A Dictator’s Guide to Staying in Power
March 11th, 2011
March 11th, 2011
There are many kinds of political legitimacy. In a democracy, legitimacy is earned through democratic process. In a theocracy, legitimacy it is ordained by a spiritual authority. It can even be won by the might of a revolution that installs a totalitarian leader. Legitimacy is often defined in terms of John Locke’s notion of implicit and explicit consent of the governed. Political philosopher Dolf Sternberger explained it this way: “Legitimacy is the foundation of such governmental power as is exercised, both with a consciousness on the government’s part that it has a right to govern, and with some recognition by the governed of that right.” Political legitimacy is elemental to the well-being of a society. And unlike power it cannot be bought.
In two massive power struggles, we are now seeing two African leaders who have lost their political legitimacy, but are struggling to hold power. In full recognition of the fact they have lost legitimacy, both understand there is only one way to hold control: force. And the only way for a completely illegitimate leader to command force is with money.
It is for that reason that we see such striking similarities between the way Muammar al-Quaddafi of Libya and Laurent Gbagbo of the Ivory Coast have grasped to power in recent weeks. Both men have all but completely lost domestic and international legitimacy. Both are using a not-quite loyal military to hold control. And both are running out of options.The Ivory Coast was once a magnet for immigrants as people spoke of an Ivorian “miracle,” but has now disintegrated as investors have pulled out and unemployment has soared. A former French colony, the nation is the world’s largest producer of cocoa beans, it is quite rich in coffee, and is also producing some gold. It. Laurent Gbagbo has held the office of the President since 2000, but was defeated by President-elect Alassane Ouattara in a vote in November. The UN has declared Ouattara the winner, but Gbagbo refuses to cede power and Ouattara remains locked in a hotel, protected by UN peacekeepers.
To force Gbagbo out of office, the international community has imposed sanctions, freezing Gbagbo’s assets and banning him and his associates from traveling. Meanwhile, Ouattara issued a month-long embargo on cocoa. Both domestically and internationally, opponents believe Gbagbo will only be able to hold power for as long as he can pay the salaries of the military. So Gbagbo has upped the ante by “nationalizing” banks which closed their doors in response to the conflict. When those started running out of money, Gbagbo looked to retain power by nationalizing cocoa purchases and exports. But even then, his reserves are dwindling and a French diplomat has said “his days as a leader who can pay for those who support him are numbered. All of this is slowly starting to look like the end of the game for Gbagbo.”

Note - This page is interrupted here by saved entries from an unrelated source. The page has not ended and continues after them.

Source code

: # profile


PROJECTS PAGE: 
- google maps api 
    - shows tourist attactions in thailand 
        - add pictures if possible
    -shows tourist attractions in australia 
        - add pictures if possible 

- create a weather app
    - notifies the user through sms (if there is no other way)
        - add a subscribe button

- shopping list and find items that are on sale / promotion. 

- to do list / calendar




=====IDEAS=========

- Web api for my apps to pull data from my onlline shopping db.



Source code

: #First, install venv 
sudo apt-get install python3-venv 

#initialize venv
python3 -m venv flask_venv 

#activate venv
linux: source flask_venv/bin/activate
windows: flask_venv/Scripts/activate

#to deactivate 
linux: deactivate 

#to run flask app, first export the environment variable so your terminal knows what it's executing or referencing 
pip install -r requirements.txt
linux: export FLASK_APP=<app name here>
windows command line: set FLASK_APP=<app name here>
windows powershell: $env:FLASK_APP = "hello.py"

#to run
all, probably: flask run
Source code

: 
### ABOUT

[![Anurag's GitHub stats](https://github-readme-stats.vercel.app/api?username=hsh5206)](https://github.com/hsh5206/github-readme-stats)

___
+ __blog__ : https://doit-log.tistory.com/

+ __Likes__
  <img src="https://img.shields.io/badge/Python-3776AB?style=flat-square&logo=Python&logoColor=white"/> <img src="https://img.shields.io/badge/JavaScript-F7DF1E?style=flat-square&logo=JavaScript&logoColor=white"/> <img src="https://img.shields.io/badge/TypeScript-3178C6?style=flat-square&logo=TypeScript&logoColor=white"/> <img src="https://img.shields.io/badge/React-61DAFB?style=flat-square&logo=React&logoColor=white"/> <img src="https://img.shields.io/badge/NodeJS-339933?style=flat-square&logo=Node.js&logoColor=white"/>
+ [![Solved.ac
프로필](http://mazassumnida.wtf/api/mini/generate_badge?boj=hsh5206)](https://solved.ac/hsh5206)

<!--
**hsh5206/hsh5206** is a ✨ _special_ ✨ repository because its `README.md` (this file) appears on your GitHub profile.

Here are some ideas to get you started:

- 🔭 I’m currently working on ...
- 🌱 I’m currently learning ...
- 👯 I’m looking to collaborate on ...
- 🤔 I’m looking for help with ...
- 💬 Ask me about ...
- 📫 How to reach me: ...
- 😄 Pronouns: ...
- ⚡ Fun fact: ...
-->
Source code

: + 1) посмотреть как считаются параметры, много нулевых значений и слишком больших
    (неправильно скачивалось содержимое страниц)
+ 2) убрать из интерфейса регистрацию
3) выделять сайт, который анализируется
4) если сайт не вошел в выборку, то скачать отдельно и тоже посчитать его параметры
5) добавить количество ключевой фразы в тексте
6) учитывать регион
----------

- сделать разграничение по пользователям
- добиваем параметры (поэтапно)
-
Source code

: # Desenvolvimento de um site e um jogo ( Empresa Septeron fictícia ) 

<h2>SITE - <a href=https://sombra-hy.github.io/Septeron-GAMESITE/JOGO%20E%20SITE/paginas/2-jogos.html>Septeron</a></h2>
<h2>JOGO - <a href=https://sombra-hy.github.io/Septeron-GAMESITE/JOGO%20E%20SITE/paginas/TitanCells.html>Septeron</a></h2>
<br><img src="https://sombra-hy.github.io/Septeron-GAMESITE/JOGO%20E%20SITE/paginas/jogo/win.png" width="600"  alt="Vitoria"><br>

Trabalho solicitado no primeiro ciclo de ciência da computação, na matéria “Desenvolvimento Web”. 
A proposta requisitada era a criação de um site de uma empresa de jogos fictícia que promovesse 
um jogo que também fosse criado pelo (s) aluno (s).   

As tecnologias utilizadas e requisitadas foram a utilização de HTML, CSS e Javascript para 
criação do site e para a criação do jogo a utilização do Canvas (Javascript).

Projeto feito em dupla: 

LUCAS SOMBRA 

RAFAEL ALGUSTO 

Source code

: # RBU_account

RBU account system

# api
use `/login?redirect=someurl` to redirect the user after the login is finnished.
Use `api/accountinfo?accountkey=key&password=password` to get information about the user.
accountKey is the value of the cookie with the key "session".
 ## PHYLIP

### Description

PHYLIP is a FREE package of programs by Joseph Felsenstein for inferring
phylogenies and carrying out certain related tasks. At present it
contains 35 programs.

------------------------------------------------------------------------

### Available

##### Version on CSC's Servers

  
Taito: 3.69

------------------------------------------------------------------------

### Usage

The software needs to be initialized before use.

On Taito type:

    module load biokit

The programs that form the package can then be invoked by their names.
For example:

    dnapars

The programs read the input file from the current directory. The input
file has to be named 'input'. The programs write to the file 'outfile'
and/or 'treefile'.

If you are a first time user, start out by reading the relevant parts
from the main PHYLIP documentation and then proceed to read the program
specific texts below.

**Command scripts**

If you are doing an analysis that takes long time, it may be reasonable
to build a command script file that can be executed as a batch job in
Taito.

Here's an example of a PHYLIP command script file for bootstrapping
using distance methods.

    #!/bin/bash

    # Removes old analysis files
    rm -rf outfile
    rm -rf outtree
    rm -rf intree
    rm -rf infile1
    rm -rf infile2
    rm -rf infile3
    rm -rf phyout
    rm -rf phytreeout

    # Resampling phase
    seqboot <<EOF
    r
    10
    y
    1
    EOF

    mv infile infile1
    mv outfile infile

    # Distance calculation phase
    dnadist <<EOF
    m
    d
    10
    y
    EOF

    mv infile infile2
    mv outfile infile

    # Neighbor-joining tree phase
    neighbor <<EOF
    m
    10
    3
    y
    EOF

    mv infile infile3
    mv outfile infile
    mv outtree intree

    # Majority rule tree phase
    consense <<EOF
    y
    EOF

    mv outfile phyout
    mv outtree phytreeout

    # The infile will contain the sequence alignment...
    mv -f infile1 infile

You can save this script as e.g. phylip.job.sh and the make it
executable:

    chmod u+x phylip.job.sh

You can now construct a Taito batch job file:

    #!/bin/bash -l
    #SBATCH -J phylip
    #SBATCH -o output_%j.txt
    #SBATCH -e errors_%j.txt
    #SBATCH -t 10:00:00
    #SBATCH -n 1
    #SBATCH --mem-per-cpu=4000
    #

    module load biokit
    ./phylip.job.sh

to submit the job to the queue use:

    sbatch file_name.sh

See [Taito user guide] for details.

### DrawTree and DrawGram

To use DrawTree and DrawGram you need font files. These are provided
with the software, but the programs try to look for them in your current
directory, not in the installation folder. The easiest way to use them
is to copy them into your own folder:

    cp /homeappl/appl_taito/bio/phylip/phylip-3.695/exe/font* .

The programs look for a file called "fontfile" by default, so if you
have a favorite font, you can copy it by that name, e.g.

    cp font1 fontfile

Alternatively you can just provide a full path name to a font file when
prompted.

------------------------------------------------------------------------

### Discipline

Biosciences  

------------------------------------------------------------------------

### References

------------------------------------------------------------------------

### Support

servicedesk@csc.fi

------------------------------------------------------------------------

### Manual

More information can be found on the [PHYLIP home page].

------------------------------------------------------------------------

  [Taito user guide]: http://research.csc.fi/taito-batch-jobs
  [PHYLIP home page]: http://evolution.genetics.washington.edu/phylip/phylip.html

In Libya, this tactic sounds all too familiar. Unfortunately, it has been much more successful for Qaddafi and so the momentum is headed in the other direction. Qaddafi’s army made key advances on rebels today, retaking the port town of Ras Lanuf, a strategic refinery town on the Mediterranean Sea. The victory signals a decisive shit in momentum against the uprising in Libya. In fact, the U.S. director of national intelligence today told the Senate Armed Services Committee that “over the long term… [Qaddafi’s] regime will prevail.”
Qaddafi’s ability to prolong and perhaps win this fight, despite an international freeze on Libyan government assets, is in large part attributed to his “tens of billions” in cash, which have been hidden in Tripoli. For decades, Qaddafi has been paranoid of losing control and so has amassed reserves of secret cash in case “the world caves in on him.” This money remains critical to his ability to hold Libya; the army is smaller and weaker than Qaddafi’s own private force composed of African mercenaries, many of whom are foreign, and work only for cold, hard cash.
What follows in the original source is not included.